Pero espera un minuto. ¿Realmente lo hemos pensado bien? ¿No significa esto que cualquiera que quiera ayudar a la gente y cambiar el mundo está limitado a trabajos con salarios de mierda que la mayoría de nosotros ni siquiera consideraría?

¿Porqué es eso? ¿Por qué alguien que quiere terminar con el hambre, la falta de viviendas , la violencia doméstica - o cualquiera de los otros problemas que tenemos en la sociedad - ¿tienen que arriesgarse a estar cerca a la pobreza solo para demostrar cuán dedicados están al cambio social?

Los gastos generales de caridad no dan miedo

Dan Pallotta ha reflexionado bastante sobre esta misma pregunta y tiene un paradigma bastante diferente cuando se trata de organizaciones sin fines de lucro que generan y gastan dinero. Su artículo en el Harvard Business Review se titula "Deberías poder hacerte rico en la caridad", y te explica su postura a gran detalle. Él también ha impartido una dado una charla TED sobre el tema que es bastante informativa.

"¿Por qué una persona que desea traer al mundo una mejor trampa para ratones sabe que puede enriquecerse si lo hace, mientras que la persona que quiere acabar con el hambre en el mundo debe saber que no puede?" Pallotta pregunta en su artículo.

Hay varios problemas al elegir a qué organizaciones benéficas donar según el porcentaje de tu dinero que se destina a la causa en lugar de los gastos generales.

“Primero, nos hace pensar que los gastos generales son negativos”, dice Pallotta en su TED Talk. “Que de alguna manera no es parte de la causa. Pero claro que lo es, especialmente si se utiliza para el crecimiento ".

Nos han enseñado que las organizaciones benéficas deben gastar lo menos posible para que la mayor cantidad de dinero posible pueda destinarse a la causa, dice.
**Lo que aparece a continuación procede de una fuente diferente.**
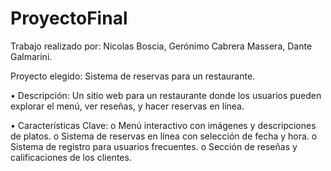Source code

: # ProyectoFinal

Trabajo realizado por: Nicolas Boscia, Gerónimo Cabrera Massera, Dante Galmarini.

Proyecto elegido: Sistema de reservas para un restaurante.

• Descripción: Un sitio web para un restaurante donde los usuarios pueden
explorar el menú, ver reseñas, y hacer reservas en línea.

• Características Clave:
o Menú interactivo con imágenes y descripciones de platos.
o Sistema de reservas en línea con selección de fecha y hora.
o Sistema de registro para usuarios frecuentes.
o Sección de reseñas y calificaciones de los clientes.

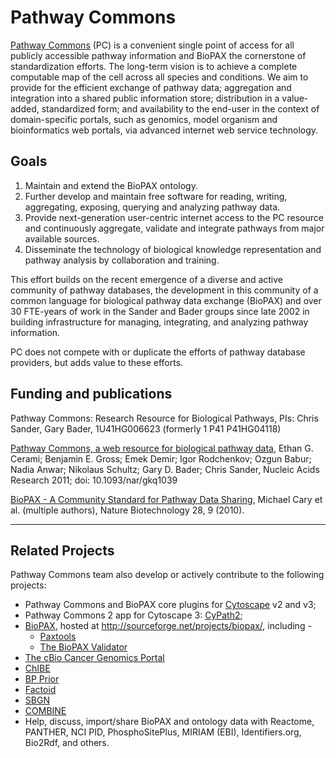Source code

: # Pathway Commons #

[Pathway Commons](http://www.pathwaycommons.org) (PC) is a convenient single point of access for all publicly accessible pathway information and BioPAX the cornerstone of standardization efforts. The long-term vision is to achieve a complete computable map of the cell across all species and conditions. We aim to provide for the efficient exchange of pathway data; aggregation and integration into a shared public information store; distribution in a value-added, standardized form; and availability to the end-user in the context of domain-specific portals, such as genomics, model organism and bioinformatics web portals, via advanced internet web service technology.

## Goals ##

  1. Maintain and extend the BioPAX ontology.
  1. Further develop and maintain free software for reading, writing, aggregating, exposing, querying and analyzing pathway data.
  1. Provide next-generation user-centric internet access to the PC resource and continuously aggregate, validate and integrate pathways from major available sources.
  1. Disseminate the technology of biological knowledge representation and pathway analysis by collaboration and training.

This effort builds on the recent emergence of a diverse and active community of pathway databases, the development in this community of a common language for biological pathway data exchange (BioPAX) and over 30 FTE-years of work in the Sander and Bader groups since late 2002 in building infrastructure for managing, integrating, and analyzing pathway information.

PC does not compete with or duplicate the efforts of pathway database providers, but adds value to these efforts.

## Funding and publications ##

Pathway Commons: Research Resource for Biological Pathways, PIs: Chris Sander, Gary Bader, 1U41HG006623 (formerly 1 P41 P41HG04118)

[Pathway Commons, a web resource for biological pathway data](http://www.ncbi.nlm.nih.gov/pmc/articles/PMC3013659/?report=reader), Ethan G. Cerami; Benjamin E. Gross; Emek Demir; Igor Rodchenkov; Ozgun Babur; Nadia Anwar; Nikolaus Schultz; Gary D. Bader; Chris Sander, Nucleic Acids Research 2011; doi: 10.1093/nar/gkq1039

[BioPAX - A Community Standard for Pathway Data Sharing](http://www.ncbi.nlm.nih.gov/pubmed/20829833), Michael Cary et al. (multiple authors), Nature Biotechnology 28, 9 (2010).


---


## Related Projects ##

Pathway Commons team also develop or actively contribute to the following projects:
  * Pathway Commons and BioPAX core plugins for [Cytoscape](http://www.cytoscape.org) v2 and v3;
  * Pathway Commons 2 app for Cytoscape 3: [CyPath2](http://apps.cytoscape.org/apps/cypath2);
  * [BioPAX](http://www.biopax.org),  hosted at http://sourceforge.net/projects/biopax/, including -
    * [Paxtools](http://www.biopax.org/paxtools)
    * [The BioPAX Validator](http://www.biopax.org/validator)
  * [The cBio Cancer Genomics Portal](http://www.cbioportal.org/public-portal/)
  * [ChIBE](http://www.cs.bilkent.edu.tr/~ivis/chibe.html)
  * [BP Prior](https://bitbucket.org/armish/bp_prior)
  * [Factoid](https://github.com/PathwayCommons/factoid)
  * [SBGN](http://www.sbgn.org)
  * [COMBINE](http://co.mbine.org/)
  * Help, discuss, import/share BioPAX and ontology data with Reactome, PANTHER, NCI PID, PhosphoSitePlus, MIRIAM (EBI), Identifiers.org, Bio2Rdf, and others.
Sin embargo, en el sector con fines de lucro, nunca recomendaríamos a una empresa que deje de contratar talentos de primer nivel o que reduzca la publicidad. Si una empresa quiere crecer, ¡necesita hacer exactamente lo contrario!
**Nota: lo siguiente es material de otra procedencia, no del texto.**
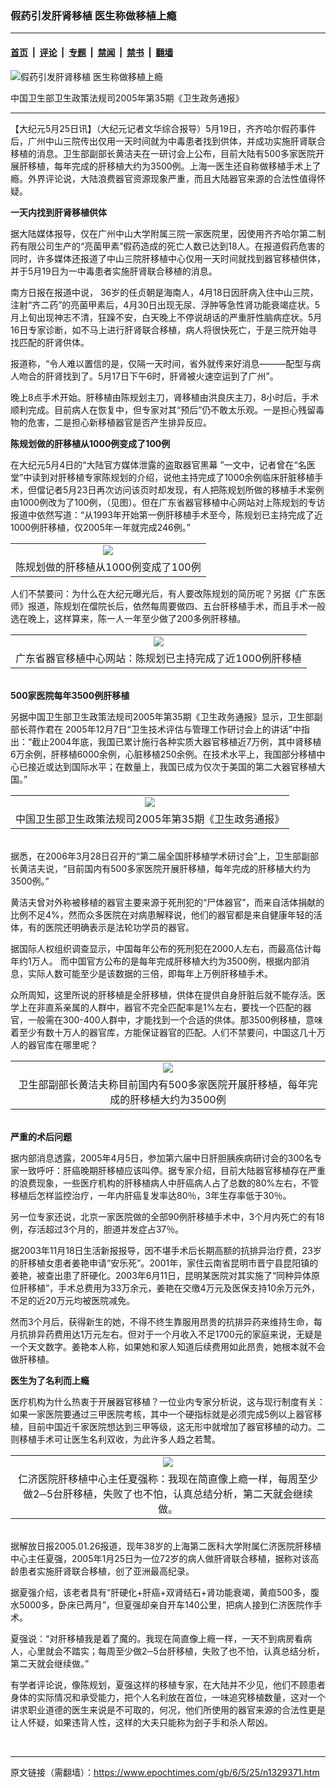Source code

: ### 假药引发肝肾移植 医生称做移植上瘾

---

#### [首页](../../../..?n1329371) &nbsp;|&nbsp; [评论](../../../../../epoch-comment?n1329371) &nbsp;|&nbsp; [专题](../../../../../epoch-special?n1329371) &nbsp;|&nbsp; [禁闻](../../../../../epoch-news?n1329371) &nbsp;|&nbsp; [禁书](../../../../../books?n1329371) &nbsp;|&nbsp; [翻墙](https://github.com/gfw-breaker/nogfw/blob/master/README.md?n1329371)


<div><img alt="假药引发肝肾移植 医生称做移植上瘾" class="attachment-djy_600_400 size-djy_600_400 wp-post-image" src="https://i.epochtimes.com/assets/uploads/2006/05/605241808231667-600x400.jpg"/>
<div class="caption">
 <p>
  中国卫生部卫生政策法规司2005年第35期《卫生政务通报》
 </p>
</div></div><hr/><div class="post_content" id="artbody" itemprop="articleBody">
 <!-- article content begin -->
 <p>
  【大纪元5月25日讯】（大纪元记者文华综合报导）5月19日，齐齐哈尔假药事件后，广州中山三院传出仅用一天时间就为中毒患者找到供体，并成功实施肝肾联合移植的消息。卫生部副部长黄洁夫在一研讨会上公布，目前大陆有500多家医院开展肝移植，每年完成的肝移植大约为3500例。上海一医生还自称做移植手术上了瘾。外界评论说，大陆浪费器官资源现象严重，而且大陆器官来源的合法性值得怀疑。
 </p>
 <p>
  <b>
   一天内找到肝肾移植供体
  </b>
 </p>
 <p>
  据大陆媒体报导，仅在广州中山大学附属三院一家医院里，因使用齐齐哈尔第二制药有限公司生产的“亮菌甲素”假药造成的死亡人数已达到18人。在报道假药危害的同时，许多媒体还报道了中山三院肝移植中心仅用一天时间就找到器官移植供体，并于5月19日为一中毒患者实施肝肾联合移植的消息。
 </p>
 <p>
  南方日报在报道中说， 36岁的任贞朝是海南人，4月18日因肝病入住中山三院，注射“齐二药”的亮菌甲素后，4月30日出现无尿、浮肿等急性肾功能衰竭症状。5月上旬出现神志不清，狂躁不安，白天晚上不停说胡话的严重肝性脑病症状。5月16日专家诊断，如不马上进行肝肾联合移植，病人将很快死亡，于是三院开始寻找匹配的肝肾供体。
 </p>
 <p>
  报道称，“令人难以置信的是，仅隔一天时间，省外就传来好消息———配型与病人吻合的肝肾找到了。5月17日下午6时，肝肾被火速空运到了广州”。
 </p>
 <p>
  晚上8点手术开始。肝移植由陈规划主刀，肾移植由洪良庆主刀，8小时后，手术顺利完成。目前病人在恢复中，但专家对其“预后”仍不敢太乐观。一是担心残留毒物的危害，二是担心新移植器官是否产生排异反应。
 </p>
 <p>
  <b>
   陈规划做的肝移植从1000例变成了100例
  </b>
 </p>
 <p>
  在大纪元5月4日的“大陆官方媒体泄露的盗取器官黑幕 ”一文中，记者曾在“名医堂”中读到对肝移植专家陈规划的介绍，说他主持完成了1000余例临床肝脏移植手术，但儅记者5月23日再次访问该页时却发现，有人把陈规划所做的移植手术案例由1000例改为了100例，（见图）。但在广东省器官移植中心网站对上陈规划的专访报道中依然写道：“从1993年开始第一例肝移植手术至今，陈规划已主持完成了近1000例肝移植，仅2005年一年就完成246例。”
  <br/>
  <center>
  </center>
 </p>
 <table border="0" cellpadding="3" cellspacing="3">
  <tr>
   <td align="center">
    <ok href="/i6/605241807331667.jpg">
     <img src="/i6/605241807331667--ss.jpg"/>
    </ok>
   </td>
  </tr>
  <tr>
   <td align="center">
    <span class="bn12">
     陈规划做的肝移植从1000例变成了100例
    </span>
   </td>
  </tr>
 </table>
 <p>
 </p>
 <p>
  人们不禁要问：为什么在大纪元曝光后，有人要改陈规划的简历呢？另据《广东医师》报道，陈规划在儅院长后，依然每周要做四、五台肝移植手术，而且手术一般选在晚上，这样算来，陈一人一年至少做了200多例肝移植。
  <br/>
  <center>
  </center>
 </p>
 <table border="0" cellpadding="3" cellspacing="3">
  <tr>
   <td align="center">
    <ok href="/i6/605241807341667.jpg">
     <img src="/i6/605241807341667--ss.jpg"/>
    </ok>
   </td>
  </tr>
  <tr>
   <td align="center">
    <span class="bn12">
     广东省器官移植中心网站：陈规划已主持完成了近1000例肝移植
    </span>
   </td>
  </tr>
 </table>
 <p>
  <br/>
  <b>
   500家医院每年3500例肝移植
  </b>
 </p>
 <p>
  另据中国卫生部卫生政策法规司2005年第35期《卫生政务通报》显示，卫生部副部长蒋作君在 2005年12月7日“卫生技术评估与管理工作研讨会上的讲话”中指出：“截止2004年底，我国已累计施行各种实质大器官移植近7万例，其中肾移植6万余例，肝移植6000余例，心脏移植250余例。在技术水平上，我国部分移植中心已接近或达到国际水平；在数量上，我国已成为仅次于美国的第二大器官移植大国。”
  <br/>
  <center>
  </center>
 </p>
 <table border="0" cellpadding="3" cellspacing="3">
  <tr>
   <td align="center">
    <ok href="/i6/605241808231667.jpg">
     <img src="/i6/605241808231667--ss.jpg"/>
    </ok>
   </td>
  </tr>
  <tr>
   <td align="center">
    <span class="bn12">
     中国卫生部卫生政策法规司2005年第35期《卫生政务通报》
    </span>
   </td>
  </tr>
 </table>
 <p>
  <br/>
  据悉，在2006年3月28日召开的“第二届全国肝移植学术研讨会”上，卫生部副部长黄洁夫说，“目前国内有500多家医院开展肝移植，每年完成的肝移植大约为3500例。”
 </p>
 <p>
  黄洁夫曾对外称被移植的器官主要来源于死刑犯的“尸体器官”，而来自活体捐献的比例不足4%，然而众多医院在对病患解释说，他们的器官都是来自健康年轻的活体，有的医院还明确表示是法轮功学员的器官。
 </p>
 <p>
  据国际人权组织调查显示，中国每年公布的死刑犯在2000人左右，而最高估计每年约1万人。 而中国官方公布的是每年完成肝移植大约为3500例，根据内部消息，实际人数可能至少是该数据的三倍，即每年上万例肝移植手术。
 </p>
 <p>
  众所周知，这里所说的肝移植是全肝移植，供体在提供自身肝脏后就不能存活。医学上在非直系亲属的人群中，器官不完全匹配率是1%左右，要找一个匹配的器官，一般需在300-400人群中，才能找到一个合适的供体。那3500例移植，意味着至少有数十万人的器官库，方能保证器官的匹配。人们不禁要问，中国这几十万人的器官库在哪里呢？
  <br/>
  <center>
  </center>
 </p>
 <table border="0" cellpadding="3" cellspacing="3">
  <tr>
   <td align="center">
    <ok href="/i6/605241814291667.jpg">
     <img src="/i6/605241814291667--ss.jpg"/>
    </ok>
   </td>
  </tr>
  <tr>
   <td align="center">
    <span class="bn12">
     卫生部副部长黄洁夫称目前国内有500多家医院开展肝移植，每年完成的肝移植大约为3500例
    </span>
   </td>
  </tr>
 </table>
 <p>
  <br/>
  <b>
   严重的术后问题
  </b>
 </p>
 <p>
  据内部消息透露，2005年4月5日，参加第六届中日肝胆胰疾病研讨会的300名专家一致呼吁：肝癌晚期肝移植应该叫停。据专家介绍，目前大陆器官移植存在严重的浪费现象，一些医疗机构的肝移植病人中肝癌病人占了总数的80%左右，不管移植后怎样监控治疗，一年内肝癌复发率达80％，3年生存率低于30％。
 </p>
 <p>
  另一位专家还说，北京一家医院做的全部90例肝移植手术中，3个月内死亡的有18例，存活超过3个月的，胆道并发症占37％。
 </p>
 <p>
  据2003年11月18日生活新报报导，因不堪手术后长期高额的抗排异治疗费，23岁的肝移植女患者姜艳申请“安乐死”。2001年，家住云南省昆明市晋宁县昆阳镇的姜艳，被查出患了肝硬化。2003年6月11日，昆明某医院对其实施了“同种异体原位肝移植”，手术总费用为33万余元，姜艳在交缴4万元及医保支持10余万元外，不足的近20万元均被医院减免。
 </p>
 <p>
  然而3个月后，获得新生的她，不得不终生靠服用昂贵的抗排异药来维持生命，每月抗排异药费用达1万元左右。但对于一个月收入不足1700元的家庭来说，无疑是一个天文数字。姜艳本人称，如果她和家人知道后续费用如此昂贵，她根本就不会做肝移植。
 </p>
 <p>
  <b>
   医生为了名利而上瘾
  </b>
 </p>
 <p>
  医疗机构为什么热衷于开展器官移植？一位业内专家分析说，这与现行制度有关：如果一家医院要通过三甲医院考核，其中一个硬指标就是必须完成5例以上器官移植，目前中国近千家医院想达到三甲等级，这无形中就增加了器官移植的动力。二则移植手术可让医生名利双收，为此许多人趋之若鹜。
  <br/>
  <center>
  </center>
 </p>
 <table border="0" cellpadding="3" cellspacing="3">
  <tr>
   <td align="center">
    <ok href="/i6/605241818571667.jpg">
     <img src="/i6/605241818571667--ss.jpg"/>
    </ok>
   </td>
  </tr>
  <tr>
   <td align="center">
    <span class="bn12">
     仁济医院肝移植中心主任夏强称：我现在简直像上瘾一样，每周至少做2─5台肝移植，失败了也不怕，认真总结分析，第二天就会继续做。
    </span>
   </td>
  </tr>
 </table>
 <p>
  <br/>
  据解放日报2005.01.26报道，现年38岁的上海第二医科大学附属仁济医院肝移植中心主任夏强，2005年1月25日为一位72岁的病人做肝肾联合移植，据称对该高龄患者实施肝肾联合移植，创了亚洲最高纪录。
 </p>
 <p>
  据夏强介绍，该老者具有“肝硬化+肝癌+双肾结石+肾功能衰竭，黄疸500多，腹水5000多，卧床已两月”，但夏强却亲自开车140公里，把病人接到仁济医院作手术。
 </p>
 <p>
  夏强说：“对肝移植我是着了魔的。我现在简直像上瘾一样，一天不到病房看病人，心里就会不踏实；每周至少做2─5台肝移植，失败了也不怕，认真总结分析，第二天就会继续做。”
 </p>
 <p>
  有学者评论说，像陈规划，夏强这样的移植专家，在大陆并不少见，他们不顾患者身体的实际情况和承受能力，把个人名利放在首位，一味追究移植数量，这对一个讲求职业道德的医生来说是不可取的，何况，他们所使用的器官来源的合法性更是让人怀疑，如果违背人性，这样的大夫只能称为刽子手和杀人帮凶。
 </p>
 <p>
  <font color="#ffffff">
   (http://www.dajiyuan.com)
  </font>
 </p>
 <!-- article content end -->
 <div id="below_article_ad">
 </div>
</div>


---

原文链接（需翻墙）：https://www.epochtimes.com/gb/6/5/25/n1329371.htm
Y lo mismo ocurre con las organizaciones sin fines de lucro. ¿Quieres acabar con el hambre en el mundo? ¿Qué tal invertir en una organización que tiene sueños y la fortaleza para gastar algo de dinero en anunciar su próxima recaudación de fondos para que realmente puedan juntar algo de dinero?

Lo más importante es...

“Nuestra generación no quiere que su epitafio diga: 'Mantuvimos bajos los gastos generales de caridad'”, como dice acertadamente Pallotta. "Queremos que se lea que logramos cambiar el mundo, y que parte de la forma en que lo hicimos fue cambiando la forma en que pensamos sobre estas cosas".

¿Deberías investigar a qué organizaciones benéficas donar? ¡Absolutamente! ¿Deberías donar en función de sus gastos generales? Probablemente no. ¡Echa un vistazo más de cerca antes de tomar una decisión!